It’s December 2008 and the US’s first ‘billion-dollar’ election is over. In Poznan, Poland, Republican climate negotiators Harlan Watson and Paula Dobriansky are spending their final few weeks in office at the Kyoto talks, sticking to form and sabotaging the prospect of an international climate agreement. As the Conference of Parties reaches its climax, however, the tall shadow of President-elect Barack Obama falls over the US delegation. Fresh from a landslide victory, the Illinois Senator has done what his team had hinted at during the primary season – he’s turned up in Poland and is calling for mandatory cuts in emissions.
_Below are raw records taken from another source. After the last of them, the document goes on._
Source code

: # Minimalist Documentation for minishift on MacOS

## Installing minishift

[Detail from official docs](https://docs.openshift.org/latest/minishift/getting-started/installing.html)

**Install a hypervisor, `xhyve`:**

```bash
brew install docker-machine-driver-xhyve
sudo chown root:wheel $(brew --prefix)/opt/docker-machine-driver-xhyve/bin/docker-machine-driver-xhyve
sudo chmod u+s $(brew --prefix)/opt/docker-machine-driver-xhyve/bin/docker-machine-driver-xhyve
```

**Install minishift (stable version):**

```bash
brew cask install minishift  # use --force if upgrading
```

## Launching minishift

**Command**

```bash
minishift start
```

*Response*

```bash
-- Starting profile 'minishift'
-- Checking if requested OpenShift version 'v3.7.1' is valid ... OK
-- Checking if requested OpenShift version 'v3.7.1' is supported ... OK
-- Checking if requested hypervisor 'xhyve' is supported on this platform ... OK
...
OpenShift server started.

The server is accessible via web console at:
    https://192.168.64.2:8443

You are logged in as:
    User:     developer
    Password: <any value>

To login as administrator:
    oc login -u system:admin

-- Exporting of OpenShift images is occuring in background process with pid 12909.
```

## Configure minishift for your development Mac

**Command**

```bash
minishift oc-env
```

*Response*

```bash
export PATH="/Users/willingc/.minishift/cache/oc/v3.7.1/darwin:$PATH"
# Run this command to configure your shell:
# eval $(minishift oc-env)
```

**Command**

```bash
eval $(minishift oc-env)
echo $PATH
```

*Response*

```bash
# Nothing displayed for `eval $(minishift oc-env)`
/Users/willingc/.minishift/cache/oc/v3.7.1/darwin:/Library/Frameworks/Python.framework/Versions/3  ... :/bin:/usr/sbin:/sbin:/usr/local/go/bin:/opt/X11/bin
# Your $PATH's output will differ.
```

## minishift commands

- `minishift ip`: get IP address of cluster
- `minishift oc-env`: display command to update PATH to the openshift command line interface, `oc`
I know what you’re thinking: ‘Oh, what a beautiful thing that would be’ – but would it really happen? How green is Obama?
In May 1998, at the urging of the state’s coal industry, the Illinois legislature passed a bill condemning the Kyoto global warming treaty and forbidding state efforts to regulate greenhouse gases. Barack Obama voted ‘aye’. In fact, just four years ago he was running for office flanked by mine workers to proclaim ‘there’s always going to be a role for coal’ in Illinois. Bizarrely, and in contrast, at around the same time Senator John McCain was joining Hillary Clinton on a trip to see melting glaciers in the Arctic, asking: ‘How much damage will be done before we start taking concrete action?’.
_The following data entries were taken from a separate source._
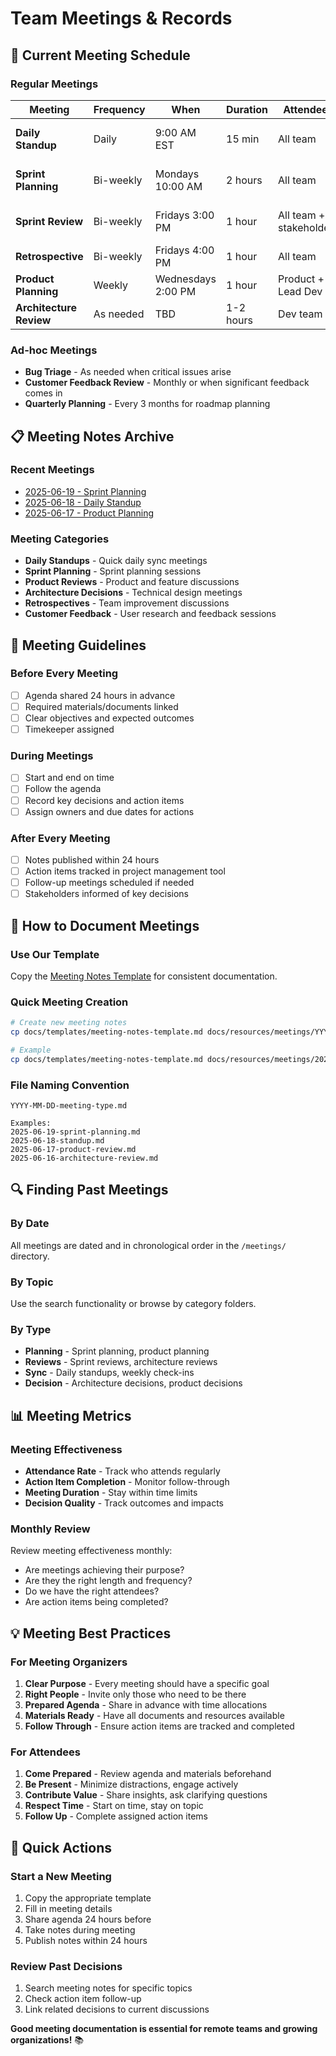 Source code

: # Team Meetings & Records

## 📅 Current Meeting Schedule

### Regular Meetings

| Meeting | Frequency | When | Duration | Attendees | Purpose |
|---------|-----------|------|----------|-----------|---------|
| **Daily Standup** | Daily | 9:00 AM EST | 15 min | All team | Sync on progress, blockers |
| **Sprint Planning** | Bi-weekly | Mondays 10:00 AM | 2 hours | All team | Plan upcoming sprint |
| **Sprint Review** | Bi-weekly | Fridays 3:00 PM | 1 hour | All team + stakeholders | Demo completed work |
| **Retrospective** | Bi-weekly | Fridays 4:00 PM | 1 hour | All team | Process improvement |
| **Product Planning** | Weekly | Wednesdays 2:00 PM | 1 hour | Product + Lead Dev | Feature prioritization |
| **Architecture Review** | As needed | TBD | 1-2 hours | Dev team | Technical decisions |

### Ad-hoc Meetings
- **Bug Triage** - As needed when critical issues arise
- **Customer Feedback Review** - Monthly or when significant feedback comes in
- **Quarterly Planning** - Every 3 months for roadmap planning

## 📋 Meeting Notes Archive

### Recent Meetings
- [2025-06-19 - Sprint Planning](meetings/2025-06-19-sprint-planning.md)
- [2025-06-18 - Daily Standup](meetings/2025-06-18-standup.md)
- [2025-06-17 - Product Planning](meetings/2025-06-17-product-planning.md)

### Meeting Categories
- **Daily Standups** - Quick daily sync meetings
- **Sprint Planning** - Sprint planning sessions
- **Product Reviews** - Product and feature discussions
- **Architecture Decisions** - Technical design meetings
- **Retrospectives** - Team improvement discussions
- **Customer Feedback** - User research and feedback sessions

## 🎯 Meeting Guidelines

### Before Every Meeting
- [ ] Agenda shared 24 hours in advance
- [ ] Required materials/documents linked
- [ ] Clear objectives and expected outcomes
- [ ] Timekeeper assigned

### During Meetings
- [ ] Start and end on time
- [ ] Follow the agenda
- [ ] Record key decisions and action items
- [ ] Assign owners and due dates for actions

### After Every Meeting
- [ ] Notes published within 24 hours
- [ ] Action items tracked in project management tool
- [ ] Follow-up meetings scheduled if needed
- [ ] Stakeholders informed of key decisions

## 📝 How to Document Meetings

### Use Our Template
Copy the [Meeting Notes Template](../templates/meeting-notes-template.md) for consistent documentation.

### Quick Meeting Creation
```bash
# Create new meeting notes
cp docs/templates/meeting-notes-template.md docs/resources/meetings/YYYY-MM-DD-meeting-type.md

# Example
cp docs/templates/meeting-notes-template.md docs/resources/meetings/2025-06-19-sprint-planning.md
```

### File Naming Convention
```
YYYY-MM-DD-meeting-type.md

Examples:
2025-06-19-sprint-planning.md
2025-06-18-standup.md
2025-06-17-product-review.md
2025-06-16-architecture-review.md
```

## 🔍 Finding Past Meetings

### By Date
All meetings are dated and in chronological order in the `/meetings/` directory.

### By Topic
Use the search functionality or browse by category folders.

### By Type
- **Planning** - Sprint planning, product planning
- **Reviews** - Sprint reviews, architecture reviews
- **Sync** - Daily standups, weekly check-ins
- **Decision** - Architecture decisions, product decisions

## 📊 Meeting Metrics

### Meeting Effectiveness
- **Attendance Rate** - Track who attends regularly
- **Action Item Completion** - Monitor follow-through
- **Meeting Duration** - Stay within time limits
- **Decision Quality** - Track outcomes and impacts

### Monthly Review
Review meeting effectiveness monthly:
- Are meetings achieving their purpose?
- Are they the right length and frequency?
- Do we have the right attendees?
- Are action items being completed?

## 💡 Meeting Best Practices

### For Meeting Organizers
1. **Clear Purpose** - Every meeting should have a specific goal
2. **Right People** - Invite only those who need to be there
3. **Prepared Agenda** - Share in advance with time allocations
4. **Materials Ready** - Have all documents and resources available
5. **Follow Through** - Ensure action items are tracked and completed

### For Attendees
1. **Come Prepared** - Review agenda and materials beforehand
2. **Be Present** - Minimize distractions, engage actively
3. **Contribute Value** - Share insights, ask clarifying questions
4. **Respect Time** - Start on time, stay on topic
5. **Follow Up** - Complete assigned action items

## 🚀 Quick Actions

### Start a New Meeting
1. Copy the appropriate template
2. Fill in meeting details
3. Share agenda 24 hours before
4. Take notes during meeting
5. Publish notes within 24 hours

### Review Past Decisions
1. Search meeting notes for specific topics
2. Check action item follow-up
3. Link related decisions to current discussions

**Good meeting documentation is essential for remote teams and growing organizations!** 📚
These past few years, McCain has styled himself as a moderate attacking Bush on the climate and has been running ads under the slogan: ‘Record gas prices, climate in crisis. John McCain says solve it now’.
But oh, how things have changed. In the past few months, as the candidates’ poll ratings crossed and Obama established a lead, so their divergent climate policies have crossed: the Democrat adopting a more progressive stance; the Republican playing to his base. Obama now says climate change is one of his top three priorities, and calls to make industry pay for all 100 per cent of its carbon pollution permits. McCain has tacked to the right, throwing his support behind reversing a ban on oil-drilling offshore, offering pemits to pollute for free. That said, at the time of writing Obama is busy softening his position on oil-drilling, so the proof of that pudding will have to wait.
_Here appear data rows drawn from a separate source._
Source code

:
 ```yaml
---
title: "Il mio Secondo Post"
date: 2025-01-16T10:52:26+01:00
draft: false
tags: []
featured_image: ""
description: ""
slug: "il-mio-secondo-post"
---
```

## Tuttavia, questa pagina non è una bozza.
Oil and gas industry executives and employees donated $1.1 million to John McCain; a big chunk of that came in after his June 16 speech calling for an end to the ban on offshore oil-drilling. Some restaurants you pay when you order, others when you leave – or perhaps he just changed his mind after a chat with one of his 22 senior campaign staff who used to work in Big Oil.
You can only conclude that much of McCain’s environmental rhetoric of the past few years was about distancing himself from the contaminated Republican brand and burnishing his record as a maverick. He voted against support for renewables at every turn, and against measures to protect national parks. Obama has supported moves to make the US’s car fleet more efficient, and legislation to promote renewables and efficiency in buildings, while pledging $150 billion over 10 years towards clean energy projects. Maybe that’s change we can believe in. Maybe he will go to Poland. But first he has to win.